─── Input for this task ───

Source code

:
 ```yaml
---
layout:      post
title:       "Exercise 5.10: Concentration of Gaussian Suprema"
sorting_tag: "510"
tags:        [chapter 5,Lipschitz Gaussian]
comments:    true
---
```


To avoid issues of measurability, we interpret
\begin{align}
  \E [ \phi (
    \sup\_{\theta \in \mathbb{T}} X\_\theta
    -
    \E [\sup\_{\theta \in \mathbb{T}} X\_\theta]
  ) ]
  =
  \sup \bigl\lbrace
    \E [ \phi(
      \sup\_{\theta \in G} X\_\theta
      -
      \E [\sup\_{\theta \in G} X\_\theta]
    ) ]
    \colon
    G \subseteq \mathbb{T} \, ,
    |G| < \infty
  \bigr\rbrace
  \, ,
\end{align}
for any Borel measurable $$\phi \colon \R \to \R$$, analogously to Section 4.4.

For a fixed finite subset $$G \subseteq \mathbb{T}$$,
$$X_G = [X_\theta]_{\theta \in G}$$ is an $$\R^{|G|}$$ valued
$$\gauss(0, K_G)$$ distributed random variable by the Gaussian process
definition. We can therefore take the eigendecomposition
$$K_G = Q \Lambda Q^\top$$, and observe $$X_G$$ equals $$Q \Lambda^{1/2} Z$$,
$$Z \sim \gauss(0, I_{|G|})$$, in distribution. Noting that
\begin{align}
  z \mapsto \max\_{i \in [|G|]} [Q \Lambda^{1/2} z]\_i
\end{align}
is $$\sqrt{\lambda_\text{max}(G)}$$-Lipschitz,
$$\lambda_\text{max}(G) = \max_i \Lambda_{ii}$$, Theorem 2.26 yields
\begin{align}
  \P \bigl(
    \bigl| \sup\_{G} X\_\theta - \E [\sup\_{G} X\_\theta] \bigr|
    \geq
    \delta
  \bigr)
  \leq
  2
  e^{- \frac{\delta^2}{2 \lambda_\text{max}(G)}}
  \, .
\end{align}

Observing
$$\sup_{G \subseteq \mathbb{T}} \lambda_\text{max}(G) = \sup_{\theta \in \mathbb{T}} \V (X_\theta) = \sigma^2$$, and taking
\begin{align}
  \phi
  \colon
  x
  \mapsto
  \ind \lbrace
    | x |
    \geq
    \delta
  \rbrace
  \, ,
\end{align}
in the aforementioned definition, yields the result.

───

## Task to carry out
In the data above, find each line that uses the string "subseteq". Copy it.

## Answer for this exercise
    G \subseteq \mathbb{T} \, ,
For a fixed finite subset $$G \subseteq \mathbb{T}$$,
$$\sup_{G \subseteq \mathbb{T}} \lambda_\text{max}(G) = \sup_{\theta \in \mathbb{T}} \V (X_\theta) = \sigma^2$$, and taking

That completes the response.